Womöglich wird man in diesen Worten das politische Programm jener Hintergrundmächte sehen können, für die Hanussen der "Verkünder" war. Interessant dann auch dieser Aspekt des politischen Programms der Hintergrundmächte zu diesem Zeitpunkt:
Die Persönlichkeit Hitlers wird im Bilde Deutschlands weiter eine große Rolle spielen, ohne daß jedoch Hitler jemals ein ganz bestimmtes Amt annehmen wird.
Womöglich stand damals auch noch für diese Hintergrundmächte das Querfront-Konzept von Gregor Strasser und Schleicher im Vordergrund - mit Hitler als ämterlosem charismatischem Parteiführer. Mit dem Rücktritt Gregor Strasser von allen Ämtern am 8. Dezember 1932 wird parallel schrittweise eine Neuorientierung in Richtung auf eine Kanzlerschaft Hitlers stattgefunden haben bei diesen Hintergrundmächten. All das wäre noch einmal im einzelnen zu überprüfen und zu analysieren.
31. März 1932: Hitler fühlt sich Wallenstein verwandt
Am 31. März 1932 heiratete Baldur von Schirach Henriette geb. Hoffmann in München. Trauzeugen waren Adolf Hitler und Ernst Röhm. In der Wohnung der Schirachs hing damals das Gemälde "Seni vor der Leiche Wallensteins". Hitler soll in der Folgezeit häufiger vor diesem Gemälde gestanden haben und dabei auch geäußert haben, daß er sich Wallenstein verwandt fühlen würde (1, S. 179). Ob das Hanussen-Horoskop vom 25. März und die nachfolgenden wechselnden Voraussagen von Hanussen Hitler das haben aussprechen lassen?
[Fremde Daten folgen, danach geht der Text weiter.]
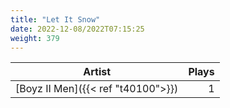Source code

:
```yaml
---
title: "Let It Snow"
date: 2022-12-08/2022T07:15:25
weight: 379
---
```




 Artist | Plays 
----- | -----:
[Boyz II Men]({{< ref "t40100">}}) | 1
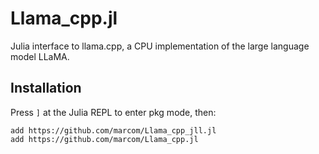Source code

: # Llama_cpp.jl

Julia interface to llama.cpp, a CPU implementation of the large language model LLaMA.

## Installation

Press `]` at the Julia REPL to enter pkg mode, then:

```
add https://github.com/marcom/Llama_cpp_jll.jl
add https://github.com/marcom/Llama_cpp.jl
```
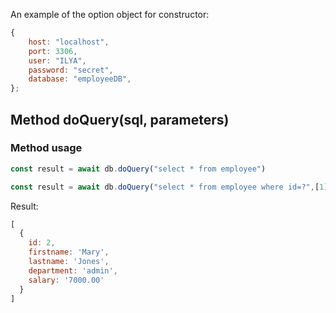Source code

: An example of the option object for constructor:

```js
{
    host: "localhost",
    port: 3306,
    user: "ILYA",
    password: "secret",
    database: "employeeDB",
};
```
## Method **doQuery(sql, parameters)**

### Method usage
```js
const result = await db.doQuery("select * from employee")
```

```js
const result = await db.doQuery("select * from employee where id=?",[1])
```
Result:
```js
[
  {
    id: 2,
    firstname: 'Mary',
    lastname: 'Jones',
    department: 'admin',
    salary: '7000.00'
  }
]
```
Und ob ein solcher Seni nicht tatsächlich am 30. April 1945 vor der Leiche Hitlers stand, der noch wenige Tage vor seinem Tod den Astrolgen Unglaub zu sich gerufen haben soll (s. 3. Teil)?
13. April 1932: Hitler benutzt das Kartenspiel von Wallensteins Astrologen
Und ausgerechnet wenige Tage später, Anfang April 1932, beginnt der Schauspieler und Opernsänger Paul Devrient bei Adolf Hitler mit einer Rednerschulung. Und was berichtet Devrient über diese seine erste Begegnung mit Adolf Hitler ("Schmerzhaftes Quetschlaute", in: Der Spiegel, Nr. 6, 3.2.1975)?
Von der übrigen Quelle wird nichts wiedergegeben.